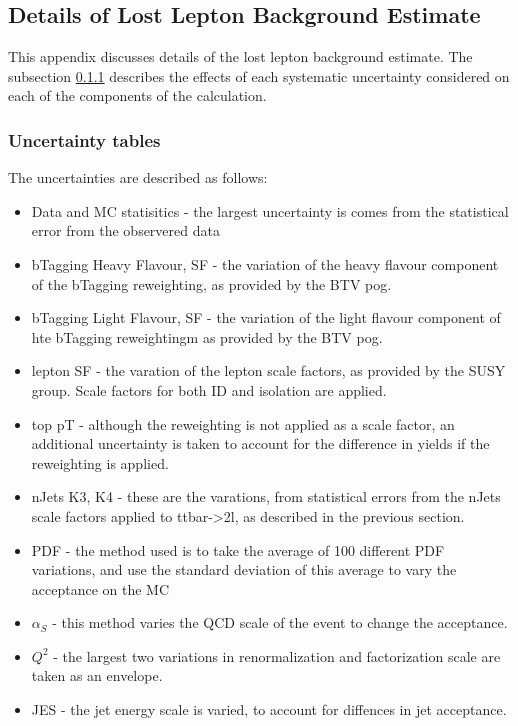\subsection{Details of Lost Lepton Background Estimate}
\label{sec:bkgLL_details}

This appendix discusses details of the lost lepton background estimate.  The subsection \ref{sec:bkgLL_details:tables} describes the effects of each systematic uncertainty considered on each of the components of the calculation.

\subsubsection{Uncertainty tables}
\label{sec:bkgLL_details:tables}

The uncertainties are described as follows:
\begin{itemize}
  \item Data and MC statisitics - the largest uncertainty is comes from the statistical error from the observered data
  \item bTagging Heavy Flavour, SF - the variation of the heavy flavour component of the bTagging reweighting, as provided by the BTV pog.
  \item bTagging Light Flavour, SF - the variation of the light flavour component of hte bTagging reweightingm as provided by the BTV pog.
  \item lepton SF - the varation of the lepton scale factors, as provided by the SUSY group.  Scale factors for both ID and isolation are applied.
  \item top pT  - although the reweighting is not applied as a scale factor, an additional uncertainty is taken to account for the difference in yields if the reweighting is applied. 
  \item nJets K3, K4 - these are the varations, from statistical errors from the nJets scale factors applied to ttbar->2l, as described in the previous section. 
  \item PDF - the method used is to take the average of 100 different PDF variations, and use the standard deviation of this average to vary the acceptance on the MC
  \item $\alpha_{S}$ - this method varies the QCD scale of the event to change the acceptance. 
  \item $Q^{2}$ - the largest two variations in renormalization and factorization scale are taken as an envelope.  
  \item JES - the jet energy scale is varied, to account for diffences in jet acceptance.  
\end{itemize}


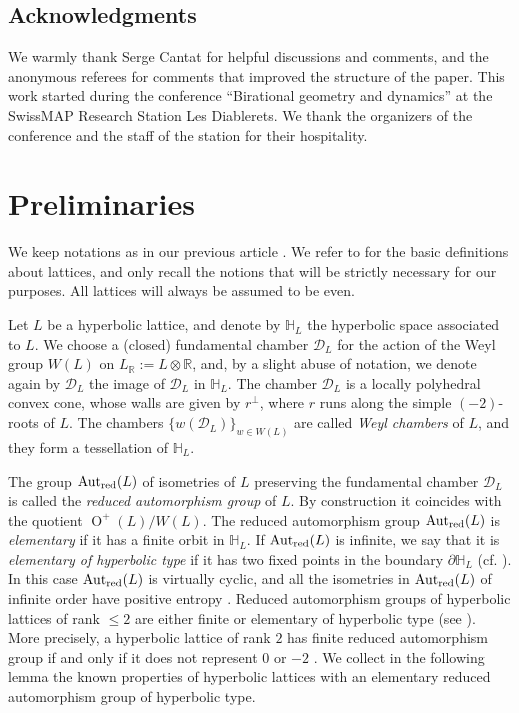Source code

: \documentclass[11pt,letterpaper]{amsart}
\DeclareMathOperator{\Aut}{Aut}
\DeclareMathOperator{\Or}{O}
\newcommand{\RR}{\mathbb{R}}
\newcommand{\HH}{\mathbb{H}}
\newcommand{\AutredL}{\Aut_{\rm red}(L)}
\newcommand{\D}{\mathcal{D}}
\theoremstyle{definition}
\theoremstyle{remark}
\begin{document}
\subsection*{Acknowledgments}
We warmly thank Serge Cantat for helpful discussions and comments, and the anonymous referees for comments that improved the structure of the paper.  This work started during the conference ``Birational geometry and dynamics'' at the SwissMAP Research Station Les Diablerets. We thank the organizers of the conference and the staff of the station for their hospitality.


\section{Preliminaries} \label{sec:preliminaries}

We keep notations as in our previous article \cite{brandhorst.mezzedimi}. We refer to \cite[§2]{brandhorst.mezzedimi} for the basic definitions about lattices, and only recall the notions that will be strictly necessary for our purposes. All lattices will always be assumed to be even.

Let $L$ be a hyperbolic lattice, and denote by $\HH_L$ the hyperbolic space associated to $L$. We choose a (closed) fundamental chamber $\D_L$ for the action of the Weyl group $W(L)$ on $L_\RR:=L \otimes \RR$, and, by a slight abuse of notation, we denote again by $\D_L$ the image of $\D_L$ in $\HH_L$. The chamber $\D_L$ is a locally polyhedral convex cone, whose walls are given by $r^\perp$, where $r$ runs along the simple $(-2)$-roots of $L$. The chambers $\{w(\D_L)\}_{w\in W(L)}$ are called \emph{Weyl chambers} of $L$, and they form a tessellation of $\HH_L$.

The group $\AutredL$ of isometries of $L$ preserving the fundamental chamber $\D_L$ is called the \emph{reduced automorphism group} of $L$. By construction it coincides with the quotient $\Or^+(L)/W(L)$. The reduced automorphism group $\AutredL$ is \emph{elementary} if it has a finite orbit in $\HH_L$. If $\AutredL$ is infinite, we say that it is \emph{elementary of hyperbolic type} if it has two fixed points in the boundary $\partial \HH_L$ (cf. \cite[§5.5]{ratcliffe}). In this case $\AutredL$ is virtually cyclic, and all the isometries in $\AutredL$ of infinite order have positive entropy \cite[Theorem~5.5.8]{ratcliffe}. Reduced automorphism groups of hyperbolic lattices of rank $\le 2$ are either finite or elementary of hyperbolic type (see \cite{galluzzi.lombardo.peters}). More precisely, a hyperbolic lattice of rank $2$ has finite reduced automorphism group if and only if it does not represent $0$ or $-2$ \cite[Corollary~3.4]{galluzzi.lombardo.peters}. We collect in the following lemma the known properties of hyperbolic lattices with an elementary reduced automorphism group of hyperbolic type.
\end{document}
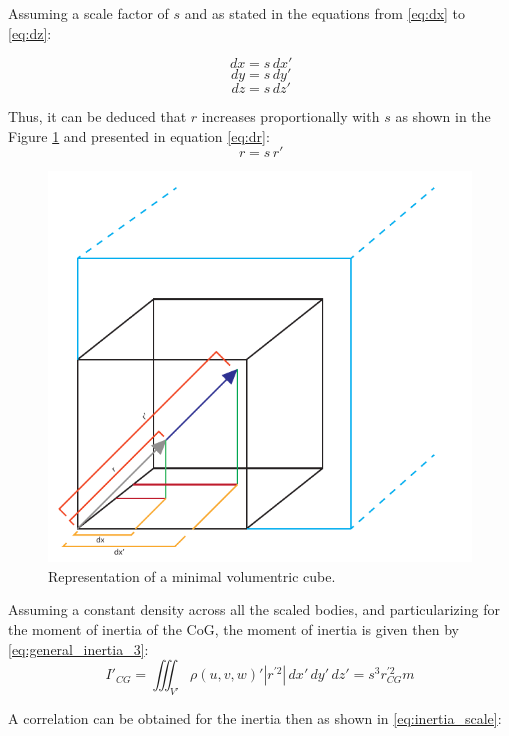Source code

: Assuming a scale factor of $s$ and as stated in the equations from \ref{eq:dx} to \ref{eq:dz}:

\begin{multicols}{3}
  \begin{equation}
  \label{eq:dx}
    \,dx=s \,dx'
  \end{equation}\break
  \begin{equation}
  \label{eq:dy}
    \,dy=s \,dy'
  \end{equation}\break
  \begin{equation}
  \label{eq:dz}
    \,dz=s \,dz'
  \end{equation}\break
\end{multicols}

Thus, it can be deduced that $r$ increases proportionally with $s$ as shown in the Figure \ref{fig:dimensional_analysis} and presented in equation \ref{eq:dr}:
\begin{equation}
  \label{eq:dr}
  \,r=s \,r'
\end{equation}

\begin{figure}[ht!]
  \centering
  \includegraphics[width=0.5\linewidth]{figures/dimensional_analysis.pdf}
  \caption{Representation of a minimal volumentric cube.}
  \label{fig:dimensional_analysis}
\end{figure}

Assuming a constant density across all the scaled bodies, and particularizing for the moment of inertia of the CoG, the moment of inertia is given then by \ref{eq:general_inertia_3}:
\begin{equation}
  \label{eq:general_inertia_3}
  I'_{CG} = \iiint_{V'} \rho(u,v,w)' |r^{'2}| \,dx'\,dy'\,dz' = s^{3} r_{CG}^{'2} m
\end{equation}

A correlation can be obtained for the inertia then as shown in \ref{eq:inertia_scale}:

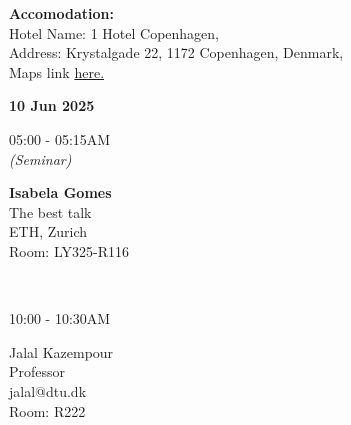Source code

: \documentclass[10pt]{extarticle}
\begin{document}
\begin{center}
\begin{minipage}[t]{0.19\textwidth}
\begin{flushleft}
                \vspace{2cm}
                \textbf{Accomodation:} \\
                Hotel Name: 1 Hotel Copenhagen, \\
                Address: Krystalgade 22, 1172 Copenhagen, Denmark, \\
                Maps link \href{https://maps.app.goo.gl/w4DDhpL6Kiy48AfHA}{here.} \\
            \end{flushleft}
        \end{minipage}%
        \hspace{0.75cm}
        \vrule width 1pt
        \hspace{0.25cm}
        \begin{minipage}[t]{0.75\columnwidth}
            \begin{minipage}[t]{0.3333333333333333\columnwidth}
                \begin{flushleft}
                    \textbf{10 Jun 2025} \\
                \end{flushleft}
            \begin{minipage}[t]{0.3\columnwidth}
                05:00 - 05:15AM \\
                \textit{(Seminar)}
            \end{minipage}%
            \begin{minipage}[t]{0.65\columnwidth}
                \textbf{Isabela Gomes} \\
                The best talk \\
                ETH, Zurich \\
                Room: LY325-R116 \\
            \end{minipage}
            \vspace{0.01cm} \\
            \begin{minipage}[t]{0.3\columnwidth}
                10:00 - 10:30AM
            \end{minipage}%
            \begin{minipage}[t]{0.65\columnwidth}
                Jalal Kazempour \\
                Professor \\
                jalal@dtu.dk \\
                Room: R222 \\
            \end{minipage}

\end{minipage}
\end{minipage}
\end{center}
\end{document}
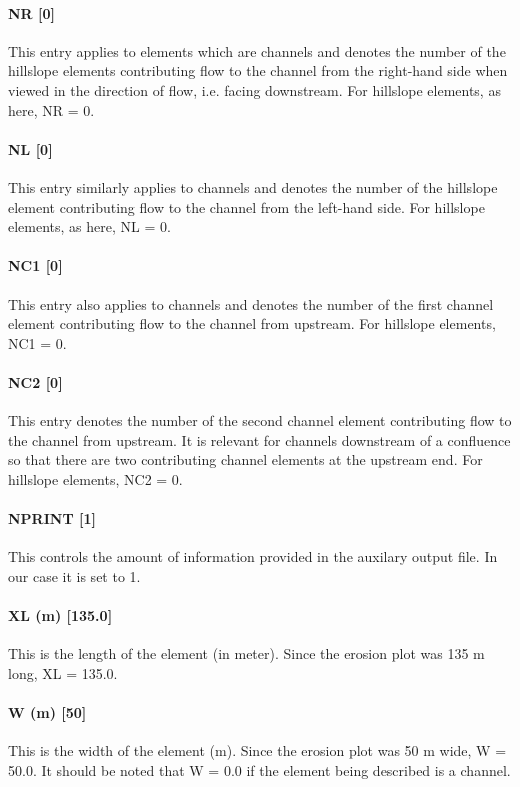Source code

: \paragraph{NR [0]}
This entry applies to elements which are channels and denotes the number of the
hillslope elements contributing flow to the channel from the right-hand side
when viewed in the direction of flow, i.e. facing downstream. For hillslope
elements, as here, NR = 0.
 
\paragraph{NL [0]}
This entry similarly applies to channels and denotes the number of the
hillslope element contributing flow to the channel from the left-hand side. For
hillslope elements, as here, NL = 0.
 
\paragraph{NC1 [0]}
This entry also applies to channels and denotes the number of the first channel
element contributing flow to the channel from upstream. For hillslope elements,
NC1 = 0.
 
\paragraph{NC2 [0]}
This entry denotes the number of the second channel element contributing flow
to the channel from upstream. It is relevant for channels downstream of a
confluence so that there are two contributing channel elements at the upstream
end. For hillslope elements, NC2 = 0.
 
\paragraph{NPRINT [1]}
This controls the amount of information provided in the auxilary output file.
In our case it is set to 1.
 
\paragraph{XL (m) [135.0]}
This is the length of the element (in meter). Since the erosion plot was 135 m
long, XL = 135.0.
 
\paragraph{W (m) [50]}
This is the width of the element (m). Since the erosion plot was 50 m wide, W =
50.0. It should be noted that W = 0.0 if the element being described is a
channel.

◇ ◇ ◇ ◇

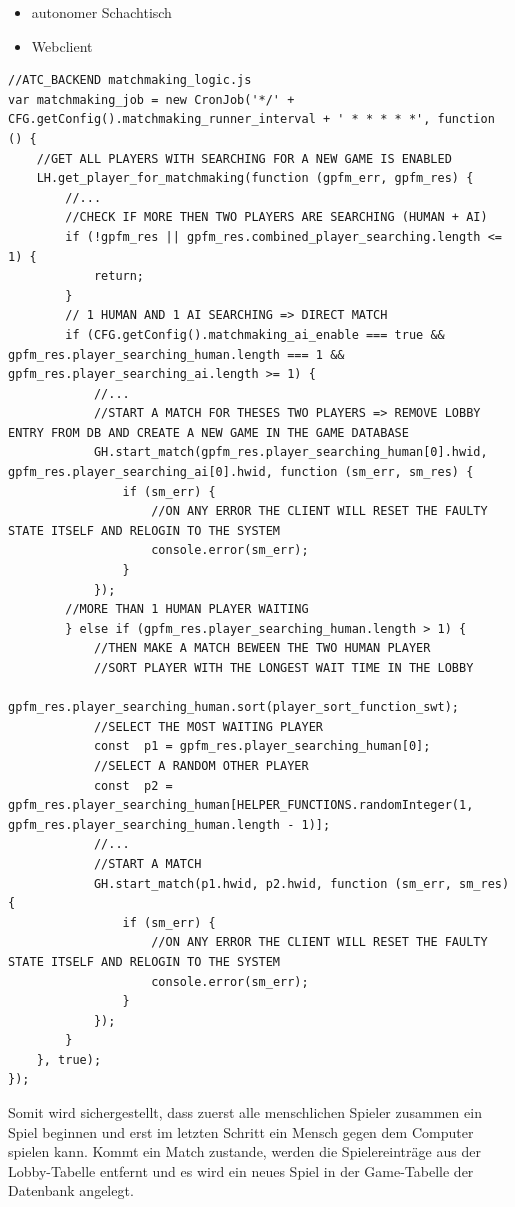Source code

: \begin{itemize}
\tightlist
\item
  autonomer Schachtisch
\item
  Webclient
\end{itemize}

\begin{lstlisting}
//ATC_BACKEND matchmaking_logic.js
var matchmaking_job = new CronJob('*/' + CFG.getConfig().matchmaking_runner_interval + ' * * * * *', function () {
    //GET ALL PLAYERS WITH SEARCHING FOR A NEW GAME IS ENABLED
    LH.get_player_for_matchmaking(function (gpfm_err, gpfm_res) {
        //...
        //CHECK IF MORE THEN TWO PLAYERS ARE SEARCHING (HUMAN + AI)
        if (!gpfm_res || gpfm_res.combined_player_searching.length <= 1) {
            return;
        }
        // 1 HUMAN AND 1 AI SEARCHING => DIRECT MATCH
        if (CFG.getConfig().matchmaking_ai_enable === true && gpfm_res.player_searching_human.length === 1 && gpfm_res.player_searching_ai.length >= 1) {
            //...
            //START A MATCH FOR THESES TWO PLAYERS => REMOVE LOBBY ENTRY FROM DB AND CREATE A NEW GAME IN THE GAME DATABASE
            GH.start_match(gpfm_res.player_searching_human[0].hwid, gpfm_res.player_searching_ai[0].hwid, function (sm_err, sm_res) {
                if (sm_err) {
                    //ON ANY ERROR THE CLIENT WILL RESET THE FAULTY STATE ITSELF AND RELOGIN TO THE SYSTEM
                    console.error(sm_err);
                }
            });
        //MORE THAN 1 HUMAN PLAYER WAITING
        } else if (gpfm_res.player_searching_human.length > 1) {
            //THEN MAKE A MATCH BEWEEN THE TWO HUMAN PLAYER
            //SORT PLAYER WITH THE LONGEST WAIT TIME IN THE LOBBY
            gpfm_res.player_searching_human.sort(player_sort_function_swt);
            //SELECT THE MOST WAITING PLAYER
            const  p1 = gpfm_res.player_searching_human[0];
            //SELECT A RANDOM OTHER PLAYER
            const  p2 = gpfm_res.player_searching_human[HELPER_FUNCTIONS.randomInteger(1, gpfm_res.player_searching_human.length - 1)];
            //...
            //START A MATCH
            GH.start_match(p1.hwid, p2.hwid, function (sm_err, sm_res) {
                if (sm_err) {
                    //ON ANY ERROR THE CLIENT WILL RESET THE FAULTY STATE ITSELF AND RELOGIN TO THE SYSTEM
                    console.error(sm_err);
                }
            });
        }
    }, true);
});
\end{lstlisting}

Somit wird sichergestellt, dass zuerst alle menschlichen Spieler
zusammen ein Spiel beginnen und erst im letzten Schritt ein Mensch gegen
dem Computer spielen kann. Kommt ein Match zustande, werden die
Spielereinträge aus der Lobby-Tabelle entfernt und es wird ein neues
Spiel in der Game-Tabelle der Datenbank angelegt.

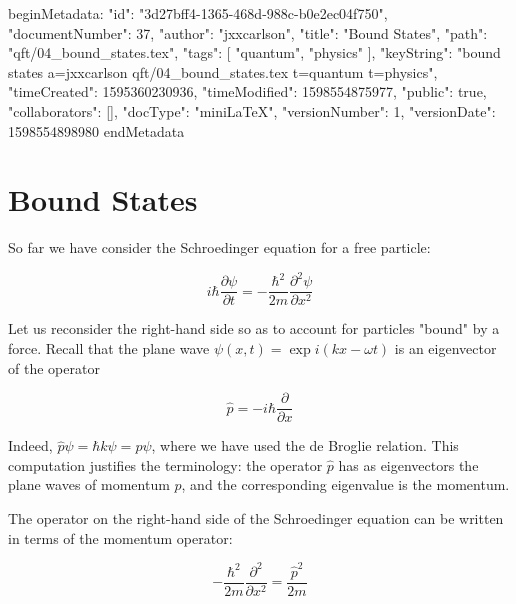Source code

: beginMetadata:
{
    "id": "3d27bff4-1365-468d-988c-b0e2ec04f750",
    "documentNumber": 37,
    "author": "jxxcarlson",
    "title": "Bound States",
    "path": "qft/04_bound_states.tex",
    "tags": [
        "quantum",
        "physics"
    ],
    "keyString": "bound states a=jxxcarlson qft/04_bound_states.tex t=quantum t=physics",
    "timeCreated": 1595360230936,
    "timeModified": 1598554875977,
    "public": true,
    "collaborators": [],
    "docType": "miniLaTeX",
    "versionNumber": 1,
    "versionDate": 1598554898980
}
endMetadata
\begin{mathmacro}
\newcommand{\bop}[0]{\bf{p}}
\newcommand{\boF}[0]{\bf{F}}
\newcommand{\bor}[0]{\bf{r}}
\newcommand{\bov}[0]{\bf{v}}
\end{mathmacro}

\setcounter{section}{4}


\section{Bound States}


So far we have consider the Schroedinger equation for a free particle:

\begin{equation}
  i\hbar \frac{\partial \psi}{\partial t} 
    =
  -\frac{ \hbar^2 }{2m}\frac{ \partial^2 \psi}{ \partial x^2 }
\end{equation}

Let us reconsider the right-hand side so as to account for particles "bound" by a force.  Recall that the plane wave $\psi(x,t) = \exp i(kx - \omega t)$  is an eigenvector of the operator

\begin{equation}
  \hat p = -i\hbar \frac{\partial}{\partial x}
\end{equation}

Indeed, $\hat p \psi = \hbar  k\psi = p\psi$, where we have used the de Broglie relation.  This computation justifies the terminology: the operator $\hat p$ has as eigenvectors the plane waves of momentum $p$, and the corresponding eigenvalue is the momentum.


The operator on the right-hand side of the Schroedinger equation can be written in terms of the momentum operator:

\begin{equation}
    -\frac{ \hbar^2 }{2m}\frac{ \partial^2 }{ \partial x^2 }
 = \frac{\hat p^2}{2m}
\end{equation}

◇ ◇ ◇ ◇

Retype the lines above exactly as they appear, from the line containing "of Lost Lepton" through the line containing "change the acceptance.", and leave out any pictures.

\subsection{Details of Lost Lepton Background Estimate}
\label{sec:bkgLL_details}

This appendix discusses details of the lost lepton background estimate.  The subsection \ref{sec:bkgLL_details:tables} describes the effects of each systematic uncertainty considered on each of the components of the calculation.

\subsubsection{Uncertainty tables}
\label{sec:bkgLL_details:tables}

The uncertainties are described as follows:
\begin{itemize}
  \item Data and MC statisitics - the largest uncertainty is comes from the statistical error from the observered data
  \item bTagging Heavy Flavour, SF - the variation of the heavy flavour component of the bTagging reweighting, as provided by the BTV pog.
  \item bTagging Light Flavour, SF - the variation of the light flavour component of hte bTagging reweightingm as provided by the BTV pog.
  \item lepton SF - the varation of the lepton scale factors, as provided by the SUSY group.  Scale factors for both ID and isolation are applied.
  \item top pT  - although the reweighting is not applied as a scale factor, an additional uncertainty is taken to account for the difference in yields if the reweighting is applied. 
  \item nJets K3, K4 - these are the varations, from statistical errors from the nJets scale factors applied to ttbar->2l, as described in the previous section. 
  \item PDF - the method used is to take the average of 100 different PDF variations, and use the standard deviation of this average to vary the acceptance on the MC
  \item $\alpha_{S}$ - this method varies the QCD scale of the event to change the acceptance. 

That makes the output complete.